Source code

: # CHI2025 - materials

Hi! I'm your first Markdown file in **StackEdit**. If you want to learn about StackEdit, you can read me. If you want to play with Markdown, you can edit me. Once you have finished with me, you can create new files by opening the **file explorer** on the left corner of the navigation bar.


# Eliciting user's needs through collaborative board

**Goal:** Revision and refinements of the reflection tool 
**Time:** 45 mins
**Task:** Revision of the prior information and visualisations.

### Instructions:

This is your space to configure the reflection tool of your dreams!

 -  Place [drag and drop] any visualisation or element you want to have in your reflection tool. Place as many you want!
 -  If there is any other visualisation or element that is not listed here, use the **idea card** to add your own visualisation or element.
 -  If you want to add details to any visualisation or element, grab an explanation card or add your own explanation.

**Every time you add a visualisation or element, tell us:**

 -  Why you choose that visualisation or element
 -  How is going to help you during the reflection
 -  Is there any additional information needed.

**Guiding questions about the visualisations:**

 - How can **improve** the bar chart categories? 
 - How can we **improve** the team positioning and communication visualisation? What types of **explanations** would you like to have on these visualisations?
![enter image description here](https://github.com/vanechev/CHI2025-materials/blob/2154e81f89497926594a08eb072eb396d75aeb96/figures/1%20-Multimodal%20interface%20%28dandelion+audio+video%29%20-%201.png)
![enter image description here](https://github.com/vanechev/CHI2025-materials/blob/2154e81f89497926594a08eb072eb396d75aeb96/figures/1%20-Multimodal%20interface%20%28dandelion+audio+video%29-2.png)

::::::

YOUR INSTRUCTIONS - Every entry should be reproduced exactly, with no part omitted.

SOLUTION BELOW -
Source code

: # CHI2025 - materials

Hi! I'm your first Markdown file in **StackEdit**. If you want to learn about StackEdit, you can read me. If you want to play with Markdown, you can edit me. Once you have finished with me, you can create new files by opening the **file explorer** on the left corner of the navigation bar.


# Eliciting user's needs through collaborative board

**Goal:** Revision and refinements of the reflection tool 
**Time:** 45 mins
**Task:** Revision of the prior information and visualisations.

### Instructions:

This is your space to configure the reflection tool of your dreams!

 -  Place [drag and drop] any visualisation or element you want to have in your reflection tool. Place as many you want!
 -  If there is any other visualisation or element that is not listed here, use the **idea card** to add your own visualisation or element.
 -  If you want to add details to any visualisation or element, grab an explanation card or add your own explanation.

**Every time you add a visualisation or element, tell us:**

 -  Why you choose that visualisation or element
 -  How is going to help you during the reflection
 -  Is there any additional information needed.

**Guiding questions about the visualisations:**

 - How can **improve** the bar chart categories? 
 - How can we **improve** the team positioning and communication visualisation? What types of **explanations** would you like to have on these visualisations?
![enter image description here](https://github.com/vanechev/CHI2025-materials/blob/2154e81f89497926594a08eb072eb396d75aeb96/figures/1%20-Multimodal%20interface%20%28dandelion+audio+video%29%20-%201.png)
![enter image description here](https://github.com/vanechev/CHI2025-materials/blob/2154e81f89497926594a08eb072eb396d75aeb96/figures/1%20-Multimodal%20interface%20%28dandelion+audio+video%29-2.png)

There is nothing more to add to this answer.